Alle diese Fakten sprechen für den Erhalt des nativen Radiuskopfes. Mit unseren Ergebnissen erreichten wird mit der Rekonstruktion des Radiuskopfes mit einem radiuskopfspezifischen winkelstabilen Plattensystem vorwiegend gute und sehr gute Ergebnisse ohne schlechtes Ergebnis. Unsere Ergebnisse sind vergleichbar mit den Ergebnissen, die in der Literatur nach Radiuskopfprothese berichtet werden. Die Komplikationsrate zeigte sich gering ohne das Auftreten von Pseudarthrosen und Implantatversagen. Lediglich in einem Fall kam es zu einer partiellen Radiuskopfnekrose. In unserem Kollektiv erreichte dieser Patient eines der schlechtesten Ergebnisse: ein befriedigendes Ergebnis nach dem MEPS. Diese trat bei einem Patienten mit einer 3-Fragment-Fraktur auf. Die Patienten mit 4- und 5-Fragment-Frakturen zeigten gute und sehr gute Ergebnisse ohne Komplikationen.

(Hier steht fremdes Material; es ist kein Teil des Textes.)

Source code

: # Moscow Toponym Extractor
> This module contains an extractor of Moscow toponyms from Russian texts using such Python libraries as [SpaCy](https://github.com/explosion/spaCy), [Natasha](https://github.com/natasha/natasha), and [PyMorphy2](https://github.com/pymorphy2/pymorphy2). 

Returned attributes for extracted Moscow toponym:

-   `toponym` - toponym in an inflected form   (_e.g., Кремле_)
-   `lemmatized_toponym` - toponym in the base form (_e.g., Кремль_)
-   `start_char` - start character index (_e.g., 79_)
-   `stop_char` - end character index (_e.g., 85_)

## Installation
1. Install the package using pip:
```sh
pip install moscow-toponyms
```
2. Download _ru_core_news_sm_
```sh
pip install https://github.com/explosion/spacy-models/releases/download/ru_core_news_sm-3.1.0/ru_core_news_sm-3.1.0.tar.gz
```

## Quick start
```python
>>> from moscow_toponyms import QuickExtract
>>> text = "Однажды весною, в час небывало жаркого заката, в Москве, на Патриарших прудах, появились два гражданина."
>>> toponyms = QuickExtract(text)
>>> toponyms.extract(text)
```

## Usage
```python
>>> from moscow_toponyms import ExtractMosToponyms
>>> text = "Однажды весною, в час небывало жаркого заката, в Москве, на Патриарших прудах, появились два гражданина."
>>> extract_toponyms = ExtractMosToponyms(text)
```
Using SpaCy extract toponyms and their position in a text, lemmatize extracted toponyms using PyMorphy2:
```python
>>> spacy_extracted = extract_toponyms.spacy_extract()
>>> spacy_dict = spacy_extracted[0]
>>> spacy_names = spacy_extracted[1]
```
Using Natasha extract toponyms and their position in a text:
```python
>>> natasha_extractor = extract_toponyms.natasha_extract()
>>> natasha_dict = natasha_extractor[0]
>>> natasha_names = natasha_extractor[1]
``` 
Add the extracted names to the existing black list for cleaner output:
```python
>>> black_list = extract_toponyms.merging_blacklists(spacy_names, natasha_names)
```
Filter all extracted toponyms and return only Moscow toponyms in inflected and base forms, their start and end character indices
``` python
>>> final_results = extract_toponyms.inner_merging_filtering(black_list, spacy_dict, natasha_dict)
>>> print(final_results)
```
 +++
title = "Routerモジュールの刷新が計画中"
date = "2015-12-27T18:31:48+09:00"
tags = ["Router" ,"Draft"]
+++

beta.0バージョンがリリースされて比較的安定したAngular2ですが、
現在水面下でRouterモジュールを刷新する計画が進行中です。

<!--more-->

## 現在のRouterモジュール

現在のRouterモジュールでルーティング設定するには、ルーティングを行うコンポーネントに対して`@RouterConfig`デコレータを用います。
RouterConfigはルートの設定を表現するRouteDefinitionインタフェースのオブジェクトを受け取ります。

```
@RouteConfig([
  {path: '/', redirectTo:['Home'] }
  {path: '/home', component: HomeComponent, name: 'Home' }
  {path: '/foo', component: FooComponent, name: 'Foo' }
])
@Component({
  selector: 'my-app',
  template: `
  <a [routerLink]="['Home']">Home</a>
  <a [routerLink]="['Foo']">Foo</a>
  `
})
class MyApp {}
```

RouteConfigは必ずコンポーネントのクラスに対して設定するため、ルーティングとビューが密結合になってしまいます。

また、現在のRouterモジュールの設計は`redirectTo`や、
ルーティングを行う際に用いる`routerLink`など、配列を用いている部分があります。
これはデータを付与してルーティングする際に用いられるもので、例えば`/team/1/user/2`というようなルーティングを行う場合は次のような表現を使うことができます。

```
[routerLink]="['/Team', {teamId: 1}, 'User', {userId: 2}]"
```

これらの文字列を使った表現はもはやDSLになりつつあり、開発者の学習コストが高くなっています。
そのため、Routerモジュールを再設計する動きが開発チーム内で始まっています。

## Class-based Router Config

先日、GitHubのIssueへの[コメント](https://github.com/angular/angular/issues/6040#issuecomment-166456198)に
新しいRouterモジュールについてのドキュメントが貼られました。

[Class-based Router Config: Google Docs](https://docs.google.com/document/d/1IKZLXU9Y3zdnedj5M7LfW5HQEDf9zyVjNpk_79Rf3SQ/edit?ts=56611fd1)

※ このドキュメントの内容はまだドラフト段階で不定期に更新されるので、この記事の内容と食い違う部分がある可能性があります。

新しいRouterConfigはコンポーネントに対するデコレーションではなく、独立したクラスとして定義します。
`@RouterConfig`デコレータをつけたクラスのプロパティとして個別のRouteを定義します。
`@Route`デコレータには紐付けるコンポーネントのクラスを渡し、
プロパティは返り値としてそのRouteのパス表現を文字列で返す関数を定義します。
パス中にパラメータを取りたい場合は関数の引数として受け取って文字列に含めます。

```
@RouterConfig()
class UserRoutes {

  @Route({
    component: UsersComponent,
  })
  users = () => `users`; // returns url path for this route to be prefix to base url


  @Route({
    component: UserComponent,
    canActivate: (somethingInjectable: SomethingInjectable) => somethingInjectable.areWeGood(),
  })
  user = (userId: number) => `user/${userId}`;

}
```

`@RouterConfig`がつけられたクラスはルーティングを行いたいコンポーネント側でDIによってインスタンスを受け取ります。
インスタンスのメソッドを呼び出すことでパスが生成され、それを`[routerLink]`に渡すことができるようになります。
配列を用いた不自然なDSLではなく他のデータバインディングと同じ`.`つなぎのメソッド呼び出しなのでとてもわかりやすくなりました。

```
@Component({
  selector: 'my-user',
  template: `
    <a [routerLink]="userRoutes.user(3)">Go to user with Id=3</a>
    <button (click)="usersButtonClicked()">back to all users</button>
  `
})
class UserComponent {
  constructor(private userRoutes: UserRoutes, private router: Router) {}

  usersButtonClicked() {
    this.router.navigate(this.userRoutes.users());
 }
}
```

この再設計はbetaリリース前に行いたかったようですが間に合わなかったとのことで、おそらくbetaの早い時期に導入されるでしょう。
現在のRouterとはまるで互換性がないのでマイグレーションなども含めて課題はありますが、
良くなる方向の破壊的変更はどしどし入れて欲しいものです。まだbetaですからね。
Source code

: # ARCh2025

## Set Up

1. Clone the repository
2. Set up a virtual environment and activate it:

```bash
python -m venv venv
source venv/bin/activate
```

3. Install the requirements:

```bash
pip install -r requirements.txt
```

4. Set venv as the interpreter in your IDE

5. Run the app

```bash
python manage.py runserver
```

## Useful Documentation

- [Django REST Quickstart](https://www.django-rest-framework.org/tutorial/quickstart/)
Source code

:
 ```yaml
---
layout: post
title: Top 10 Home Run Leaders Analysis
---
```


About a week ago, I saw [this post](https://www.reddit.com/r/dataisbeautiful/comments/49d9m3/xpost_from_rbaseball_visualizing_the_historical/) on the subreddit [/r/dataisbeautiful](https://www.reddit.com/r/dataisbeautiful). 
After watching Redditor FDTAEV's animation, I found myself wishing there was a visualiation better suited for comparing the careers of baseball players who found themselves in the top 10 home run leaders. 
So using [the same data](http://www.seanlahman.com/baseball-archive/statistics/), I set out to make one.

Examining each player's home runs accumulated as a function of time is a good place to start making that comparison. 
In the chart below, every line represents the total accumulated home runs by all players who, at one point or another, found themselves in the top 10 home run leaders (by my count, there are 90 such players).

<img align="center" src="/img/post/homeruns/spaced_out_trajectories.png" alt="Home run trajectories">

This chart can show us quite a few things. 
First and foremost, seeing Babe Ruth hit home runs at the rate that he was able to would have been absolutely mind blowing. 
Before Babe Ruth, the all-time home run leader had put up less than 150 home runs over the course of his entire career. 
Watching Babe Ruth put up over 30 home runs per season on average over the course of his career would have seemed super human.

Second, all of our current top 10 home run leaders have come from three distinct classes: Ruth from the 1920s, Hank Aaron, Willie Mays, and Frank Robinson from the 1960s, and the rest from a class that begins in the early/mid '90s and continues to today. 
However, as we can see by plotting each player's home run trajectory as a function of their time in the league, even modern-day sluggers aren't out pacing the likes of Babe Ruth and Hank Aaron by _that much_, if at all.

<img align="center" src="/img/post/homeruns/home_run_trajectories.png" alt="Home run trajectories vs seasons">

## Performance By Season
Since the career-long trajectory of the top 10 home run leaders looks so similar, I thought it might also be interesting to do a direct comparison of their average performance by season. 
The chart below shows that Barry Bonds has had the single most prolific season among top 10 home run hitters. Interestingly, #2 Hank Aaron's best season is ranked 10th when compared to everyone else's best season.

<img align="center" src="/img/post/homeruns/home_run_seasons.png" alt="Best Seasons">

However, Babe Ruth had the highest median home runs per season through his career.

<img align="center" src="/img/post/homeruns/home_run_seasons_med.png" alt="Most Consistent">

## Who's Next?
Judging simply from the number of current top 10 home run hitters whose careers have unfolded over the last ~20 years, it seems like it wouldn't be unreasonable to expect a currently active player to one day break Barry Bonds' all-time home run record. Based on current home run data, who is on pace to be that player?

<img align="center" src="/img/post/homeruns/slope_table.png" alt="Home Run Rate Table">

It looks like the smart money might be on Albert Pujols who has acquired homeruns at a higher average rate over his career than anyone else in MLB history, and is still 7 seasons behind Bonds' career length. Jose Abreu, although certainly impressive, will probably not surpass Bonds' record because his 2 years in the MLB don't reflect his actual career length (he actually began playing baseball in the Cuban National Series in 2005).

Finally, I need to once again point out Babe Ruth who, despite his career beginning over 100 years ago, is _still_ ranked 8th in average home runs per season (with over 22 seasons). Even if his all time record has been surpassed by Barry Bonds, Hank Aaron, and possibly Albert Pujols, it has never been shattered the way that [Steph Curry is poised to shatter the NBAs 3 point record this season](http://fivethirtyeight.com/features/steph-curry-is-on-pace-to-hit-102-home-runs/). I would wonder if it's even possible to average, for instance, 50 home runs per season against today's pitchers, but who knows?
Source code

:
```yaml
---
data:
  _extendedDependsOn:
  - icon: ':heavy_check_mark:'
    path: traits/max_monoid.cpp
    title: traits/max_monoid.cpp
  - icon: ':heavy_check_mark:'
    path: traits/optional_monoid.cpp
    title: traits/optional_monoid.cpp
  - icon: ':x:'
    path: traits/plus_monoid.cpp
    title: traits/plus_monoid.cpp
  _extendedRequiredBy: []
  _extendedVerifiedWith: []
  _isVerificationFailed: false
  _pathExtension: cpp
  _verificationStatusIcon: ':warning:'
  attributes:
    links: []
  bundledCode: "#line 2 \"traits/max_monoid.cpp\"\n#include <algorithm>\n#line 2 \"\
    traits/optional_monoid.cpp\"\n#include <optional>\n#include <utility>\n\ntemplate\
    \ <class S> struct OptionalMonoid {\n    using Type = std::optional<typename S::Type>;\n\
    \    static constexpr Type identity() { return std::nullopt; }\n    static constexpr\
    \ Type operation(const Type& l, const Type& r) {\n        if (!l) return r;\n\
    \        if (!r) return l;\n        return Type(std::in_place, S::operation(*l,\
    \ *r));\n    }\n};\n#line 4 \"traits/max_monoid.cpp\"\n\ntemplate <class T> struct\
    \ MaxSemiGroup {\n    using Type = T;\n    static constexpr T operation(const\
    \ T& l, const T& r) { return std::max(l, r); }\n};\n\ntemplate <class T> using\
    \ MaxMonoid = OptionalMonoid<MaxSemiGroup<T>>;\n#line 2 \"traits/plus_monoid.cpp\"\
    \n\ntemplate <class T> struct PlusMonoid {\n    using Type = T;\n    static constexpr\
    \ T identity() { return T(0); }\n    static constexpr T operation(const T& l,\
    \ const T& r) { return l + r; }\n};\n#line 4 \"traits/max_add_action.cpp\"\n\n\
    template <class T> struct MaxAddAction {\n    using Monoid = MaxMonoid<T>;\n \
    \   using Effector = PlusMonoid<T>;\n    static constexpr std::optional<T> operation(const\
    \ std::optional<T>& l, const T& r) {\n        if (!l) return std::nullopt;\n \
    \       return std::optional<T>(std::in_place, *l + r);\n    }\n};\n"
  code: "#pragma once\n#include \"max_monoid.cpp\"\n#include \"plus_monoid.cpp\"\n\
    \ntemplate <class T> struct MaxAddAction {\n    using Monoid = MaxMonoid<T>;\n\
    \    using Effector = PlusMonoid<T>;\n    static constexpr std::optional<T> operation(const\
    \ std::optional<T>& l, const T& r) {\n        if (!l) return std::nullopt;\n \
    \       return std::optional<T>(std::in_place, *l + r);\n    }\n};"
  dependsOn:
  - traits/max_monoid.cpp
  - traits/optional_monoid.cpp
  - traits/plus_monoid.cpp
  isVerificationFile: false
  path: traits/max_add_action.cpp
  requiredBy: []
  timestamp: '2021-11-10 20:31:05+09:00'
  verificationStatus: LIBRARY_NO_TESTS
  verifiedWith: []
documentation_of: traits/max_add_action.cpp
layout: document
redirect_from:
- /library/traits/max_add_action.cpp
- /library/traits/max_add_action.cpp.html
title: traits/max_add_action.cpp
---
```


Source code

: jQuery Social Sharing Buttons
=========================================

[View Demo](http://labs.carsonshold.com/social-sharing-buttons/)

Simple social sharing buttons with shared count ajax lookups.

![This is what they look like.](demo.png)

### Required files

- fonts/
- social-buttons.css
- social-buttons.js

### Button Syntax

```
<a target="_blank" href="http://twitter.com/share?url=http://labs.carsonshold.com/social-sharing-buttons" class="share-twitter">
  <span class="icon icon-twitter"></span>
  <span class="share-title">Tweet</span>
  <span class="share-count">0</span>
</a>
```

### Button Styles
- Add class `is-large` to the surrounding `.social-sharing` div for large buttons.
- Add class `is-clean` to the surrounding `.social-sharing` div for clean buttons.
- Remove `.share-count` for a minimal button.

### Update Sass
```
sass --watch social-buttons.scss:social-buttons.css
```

Auch andere Autoren konnten über vorwiegend gute Ergebnisse nach Rekonstruktion von Mehrfragmentfrakturen berichten – ohne das Auftreten von Pseudarthrosen, Radiuskopfnekrosen und sekundärem Implantatversagen. Ikeda et al. [41] berichteten über 3 sehr gute, 6 gute und 1 befriedigendes Ergebnis nach Doppelplattenosteosynthese. Allerdings musste bei 9 von 10 Patienten eine ME durchgeführt werden, weil er eine Doppelplattenosteosynthese durchführte, die sicherlich Probleme des proximalen Radioulnargelenks verursachte [41]. Koslowoski et al. [42] berichteten über 5 sehr gute, 11 gute und 3 befriedigende Ergebnisse – ebenfalls ohne die gefürchteten Komplikationen. Businger et al. [43] berichteten über 6 Fälle von Mehrfragmentfrakturen, bei denen sie den Radiuskopf „on table“ rekonstruieren mussten und dann wieder replantierten. Nach durchschnittlich 9 Jahren fanden sie sehr gute Ergebnisse und nur in einem Fall leichte degenerative Veränderungen.

Fazit für die Praxis

Aus unserer Sicht muss die Entwicklung neuer Techniken und Implantate bei der Indikationsstellung zur Rekonstruktion des Radiuskopfes berücksichtigt werden. Die pauschale Empfehlung von Ring, die Rekonstruktion bei Vorliegen von > 3 Fragmenten hat unserer Meinung nach keine Gültigkeit mehr. Die Indikation zur Radiuskopfrekonstruktion kann deutlich weiter gestellt werden und es sollte vom intraoperativen Befund sowie der eigenen Erfahrung mit dem jeweiligen Verfahren abhängig gemacht werden, ob rekonstruiert oder prothetisch ersetzt wird – nicht pauschal von der Anzahl der Fragmente. Nichtsdestotrotz sollte die Radiuskopfprothese für die Versorgung der nicht rekonstruierbaren Fraktur auch weiter in das Repertoire des Unfallchirurgen gehören.